DockerDistiller
This package uses Distillery and Docker to create containerized builds of Elixir apps that are small and nimble.
To that end, it uses Alpine Linux as a base container OS and Marlus Saraiva's Great Work on keeping current versions of Erlang and Elixir for Alpine/Docker.
Elixir apps expect Application.get_env to spit out values which by default
come from config/*.exs and are environment-specific. Applications like
Logger may want to even change their compile-time (macro) behavior based
on the settings there and the current configuration set in effect (usually
based on Mix.env). Distillery builds for one of these environments but a
typical use of Docker is that you build one container for all environments.
There are solutions to this but they all revolve around extra libraries and/or code to be written over the relatively clean and straightforward Mix configuration.

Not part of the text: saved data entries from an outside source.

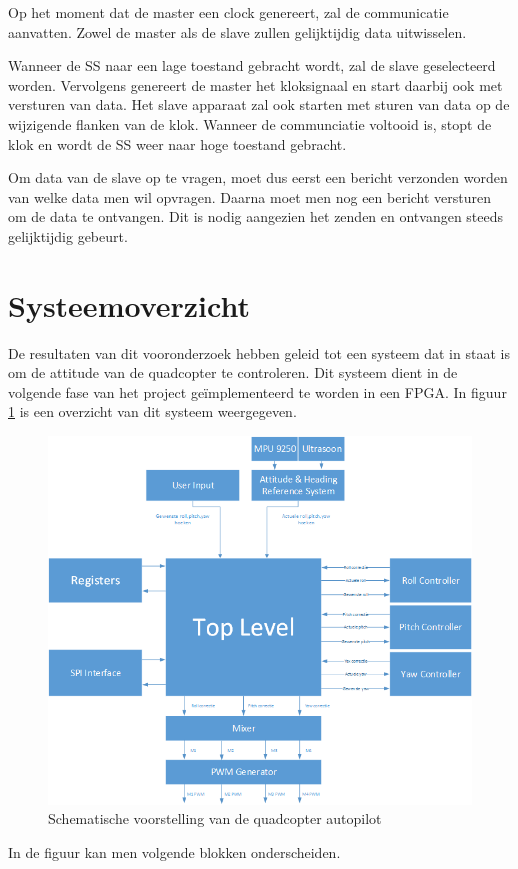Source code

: 			\par Op het moment dat de master een clock genereert, zal de communicatie aanvatten. Zowel de master als de slave zullen gelijktijdig data uitwisselen.  

			\par Wanneer de SS naar een lage toestand gebracht wordt, zal de slave geselecteerd worden. Vervolgens genereert de master het kloksignaal en start daarbij ook met versturen van data. Het slave apparaat zal ook starten met sturen van data op de wijzigende flanken van de klok. Wanneer de communciatie voltooid is, stopt de klok en wordt de SS weer naar hoge toestand gebracht.

			\par Om data van de slave op te vragen, moet dus eerst een bericht verzonden worden van welke data men wil opvragen. Daarna moet men nog een bericht versturen om de data te ontvangen. Dit is nodig aangezien het zenden en ontvangen steeds gelijktijdig gebeurt.
\newpage
		\section{Systeemoverzicht}

			\par De resultaten van dit vooronderzoek hebben geleid tot een systeem dat in staat is om de attitude van de quadcopter te controleren. Dit systeem dient in de volgende fase van het project ge\"implementeerd te worden in een FPGA. In figuur \ref{systeemoverzicht} is een overzicht van dit systeem weergegeven.

				\begin{figure}[H]					  
					  \centering
					  \includegraphics[width=\textwidth]{Vooronderzoek/blokschema.png}
					  \caption{Schematische voorstelling van de quadcopter autopilot}
					  \label{systeemoverzicht}
				\end{figure}
\newpage
			\par In de figuur kan men volgende blokken onderscheiden.

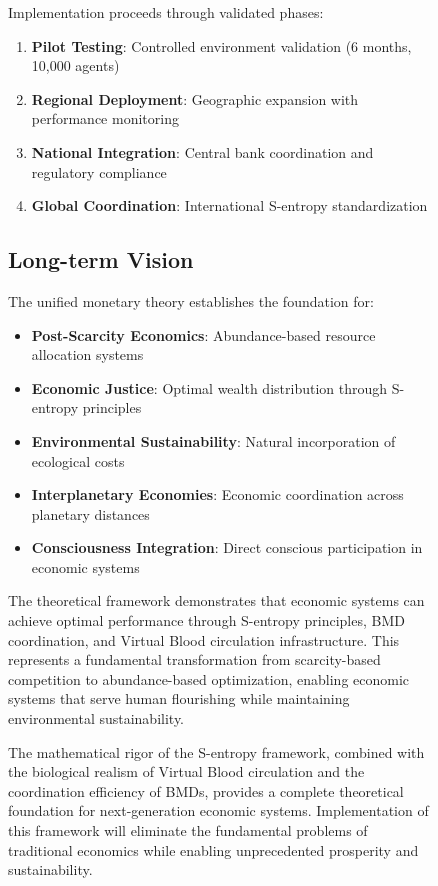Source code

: \begin{figure}[h]
    Implementation proceeds through validated phases:
    
    \begin{enumerate}
    \item \textbf{Pilot Testing}: Controlled environment validation (6 months, 10,000 agents)
    \item \textbf{Regional Deployment}: Geographic expansion with performance monitoring
    \item \textbf{National Integration}: Central bank coordination and regulatory compliance
    \item \textbf{Global Coordination}: International S-entropy standardization
    \end{enumerate}
    
    \subsection{Long-term Vision}
    
    The unified monetary theory establishes the foundation for:
    
    \begin{itemize}
    \item \textbf{Post-Scarcity Economics}: Abundance-based resource allocation systems
    \item \textbf{Economic Justice}: Optimal wealth distribution through S-entropy principles
    \item \textbf{Environmental Sustainability}: Natural incorporation of ecological costs
    \item \textbf{Interplanetary Economies}: Economic coordination across planetary distances
    \item \textbf{Consciousness Integration}: Direct conscious participation in economic systems
    \end{itemize}
    
    The theoretical framework demonstrates that economic systems can achieve optimal performance through S-entropy principles, BMD coordination, and Virtual Blood circulation infrastructure. This represents a fundamental transformation from scarcity-based competition to abundance-based optimization, enabling economic systems that serve human flourishing while maintaining environmental sustainability.
    
    The mathematical rigor of the S-entropy framework, combined with the biological realism of Virtual Blood circulation and the coordination efficiency of BMDs, provides a complete theoretical foundation for next-generation economic systems. Implementation of this framework will eliminate the fundamental problems of traditional economics while enabling unprecedented prosperity and sustainability.
    

\end{figure}
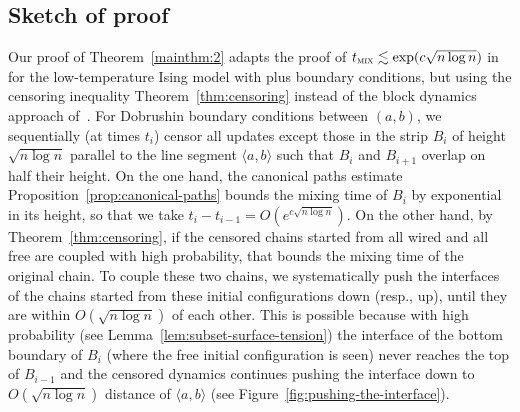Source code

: \documentclass[reqno,11pt]{amsart}
\numberwithin{equation}{section}
\theoremstyle{definition}{
\newtheorem{example}[theorem]{Example}
\newtheorem{definition}[theorem]{Definition}
\newtheorem*{definition*}{Definition}
\newtheorem{problem}[theorem]{Problem}
\newtheorem{question}[theorem]{Question}
\newtheorem{remark}[theorem]{Remark}
}
\newcommand{\tmix}{t_{\textsc{mix}}}
\begin{document}
\subsection*{Sketch of proof}
Our proof of Theorem~\ref{mainthm:2} adapts the proof of $\tmix \lesssim \exp(c\sqrt{n\log n})$ in~\cite{Martinelli94} for the low-temperature Ising model with plus boundary conditions, but using the censoring inequality Theorem~\ref{thm:censoring} instead of the block dynamics approach of~\cite{Martinelli94}. For Dobrushin boundary conditions between $(a,b)$, we sequentially (at times $t_i$) censor all updates except those in the strip $B_i$ of height $\sqrt{n\log n}$ parallel to the line segment $\langle a,b\rangle$ such that $B_i$ and $B_{i+1}$ overlap on half their height. On the one hand, the canonical paths estimate Proposition~\ref{prop:canonical-paths} bounds the mixing time of $B_i$ by exponential in its height, so that we take $t_i - t_{i-1} =O(e^{c\sqrt{n\log n}})$. On the other hand, by Theorem~\ref{thm:censoring}, if the censored chains started from all wired and all free are coupled with high probability, that bounds the mixing time of the original chain. To couple these two chains, we systematically push the interfaces of the chains started from these initial configurations down (resp., up), until they are within $O(\sqrt{n\log n})$ of each other. This is possible because with high probability (see Lemma~\ref{lem:subset-surface-tension}) the interface of the bottom boundary of $B_i$ (where the free initial configuration is seen) never reaches the top of $B_{i-1}$ and the censored dynamics continues pushing the interface down to $O(\sqrt{n\log n})$ distance of $\langle a,b\rangle$ (see Figure~\ref{fig:pushing-the-interface}).
\end{document}
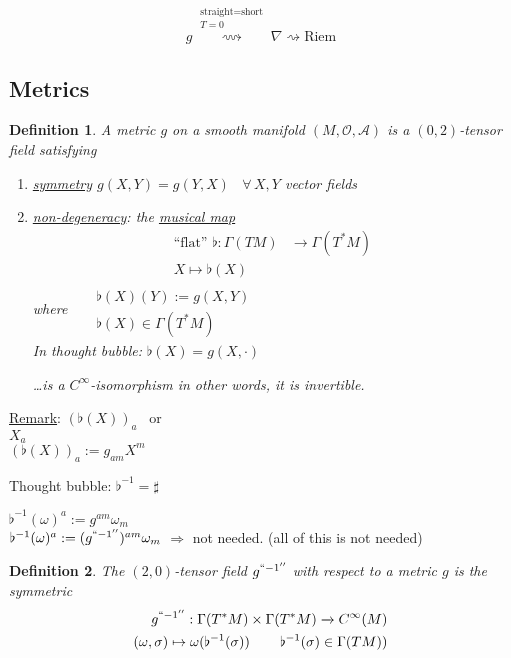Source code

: \documentclass[10pt, twoside]{amsart}
\newtheorem{definition}{Definition}
\begin{document}
\begin{multicols*}{2}
\[
g  \overset{ \substack{ \text{straight} = \text{short} \\ T =0 }  }{ \rightsquigarrow }  \nabla \rightsquigarrow \text{Riem}
\]


\subsection{Metrics}

\begin{definition}
  A metric $g$ on a smooth manifold $(M,\mathcal{O}, \mathcal{A})$ is a $(0,2)$-tensor field satisfying
\begin{enumerate}
  \item[(i)] \underline{symmetry} $g(X,Y) = g(Y,X)$ \, $\forall \, X, Y$ vector fields
\item[(ii)] \underline{non-degeneracy}: the \underline{musical map} 
\[
\begin{aligned}
  \text{``flat''} \, \,  \flat : \Gamma(TM) & \to \Gamma(T^*M) \\ 
  X \mapsto \flat(X)
\end{aligned}
\]
\emph{where} \quad \,  $\begin{aligned} & \quad \quad \\ 
  & \flat(X)(Y):= g(X,Y) \\
  & \flat(X) \in \Gamma(T^*M) \end{aligned}$ \\
In thought bubble: $\flat(X) = g(X,\cdot)$

\dots is a $C^{\infty}$-isomorphism in other words, it is invertible.  


\end{enumerate}
\end{definition}

\underline{Remark}: $(\flat(X))_a$ \quad \, or \\
$X_a$ \\
$(\flat(X))_a := g_{am} X^m$

Thought bubble: $\flat^{-1} = \sharp$

$\flat^{-1}(\omega)^a := g^{am}\omega_m$ \\
$\flat^{-1}(\omega)^a := (g^{``-1''})^{am}\omega_m$
$\Longrightarrow $ not needed.  (all of this is not needed)

\begin{definition}
  The $(2,0)$-tensor field $g^{``-1''}$ with respect to a metric $g$ is the symmetric
\[
\begin{aligned}
  g^{``-1''} : \Gamma(T^*M) \times \Gamma(T^*M) \xrightarrow{ ~ } C^{\infty}(M) \\
  (\omega, \sigma) \mapsto \omega( \flat^{-1}(\sigma)) \quad \quad \, \flat^{-1}(\sigma) \in \Gamma(TM))
\end{aligned}
\]


\end{definition}
\end{multicols*}
\end{document}
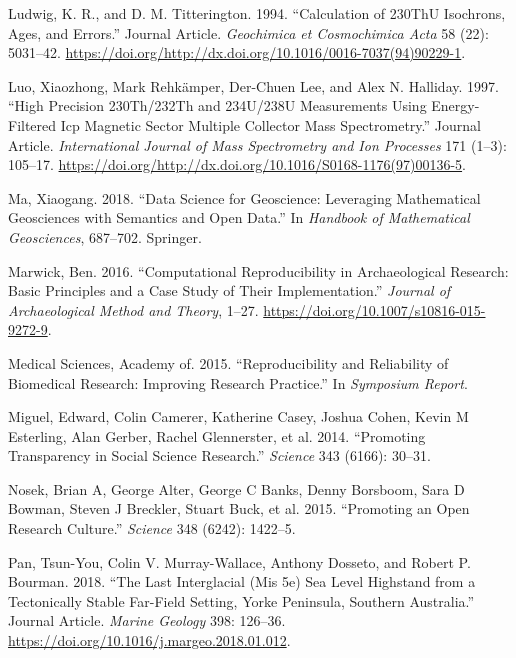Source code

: \documentclass[]{elsarticle} %
\newlength{\cslhangindent}
\newenvironment{cslreferences}%
  {\setlength{\parindent}{0pt}%
  \everypar{\setlength{\hangindent}{\cslhangindent}}\ignorespaces}%
  {\par}
\begin{document}
\begin{cslreferences}
\leavevmode\hypertarget{ref-RN2155}{}%
Ludwig, K. R., and D. M. Titterington. 1994. ``Calculation of 230ThU Isochrons, Ages, and Errors.'' Journal Article. \emph{Geochimica et Cosmochimica Acta} 58 (22): 5031--42. \url{https://doi.org/http://dx.doi.org/10.1016/0016-7037(94)90229-1}.

\leavevmode\hypertarget{ref-RN2951}{}%
Luo, Xiaozhong, Mark Rehkämper, Der-Chuen Lee, and Alex N. Halliday. 1997. ``High Precision 230Th/232Th and 234U/238U Measurements Using Energy-Filtered Icp Magnetic Sector Multiple Collector Mass Spectrometry.'' Journal Article. \emph{International Journal of Mass Spectrometry and Ion Processes} 171 (1--3): 105--17. \url{https://doi.org/http://dx.doi.org/10.1016/S0168-1176(97)00136-5}.

\leavevmode\hypertarget{ref-ma2018data}{}%
Ma, Xiaogang. 2018. ``Data Science for Geoscience: Leveraging Mathematical Geosciences with Semantics and Open Data.'' In \emph{Handbook of Mathematical Geosciences}, 687--702. Springer.

\leavevmode\hypertarget{ref-Marwick2016repro}{}%
Marwick, Ben. 2016. ``Computational Reproducibility in Archaeological Research: Basic Principles and a Case Study of Their Implementation.'' \emph{Journal of Archaeological Method and Theory}, 1--27. \url{https://doi.org/10.1007/s10816-015-9272-9}.

\leavevmode\hypertarget{ref-academy2015reproducibility}{}%
Medical Sciences, Academy of. 2015. ``Reproducibility and Reliability of Biomedical Research: Improving Research Practice.'' In \emph{Symposium Report}.

\leavevmode\hypertarget{ref-miguel2014promoting}{}%
Miguel, Edward, Colin Camerer, Katherine Casey, Joshua Cohen, Kevin M Esterling, Alan Gerber, Rachel Glennerster, et al. 2014. ``Promoting Transparency in Social Science Research.'' \emph{Science} 343 (6166): 30--31.

\leavevmode\hypertarget{ref-nosek2015promoting}{}%
Nosek, Brian A, George Alter, George C Banks, Denny Borsboom, Sara D Bowman, Steven J Breckler, Stuart Buck, et al. 2015. ``Promoting an Open Research Culture.'' \emph{Science} 348 (6242): 1422--5.

\leavevmode\hypertarget{ref-RN5108}{}%
Pan, Tsun-You, Colin V. Murray-Wallace, Anthony Dosseto, and Robert P. Bourman. 2018. ``The Last Interglacial (Mis 5e) Sea Level Highstand from a Tectonically Stable Far-Field Setting, Yorke Peninsula, Southern Australia.'' Journal Article. \emph{Marine Geology} 398: 126--36. \url{https://doi.org/10.1016/j.margeo.2018.01.012}.


\end{cslreferences}
\end{document}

We shove the problem under the rug by building for all environments and dropping all distributions in a single container. This way, we can have our cake and it it, too. We need some conventions to be setup for this to work:
- The application version must include the Mix environment; this way we build different packages per environment which we can still install in one distribution tree;
- We expect a 1:1 correspondence between Mix and Distillery environments.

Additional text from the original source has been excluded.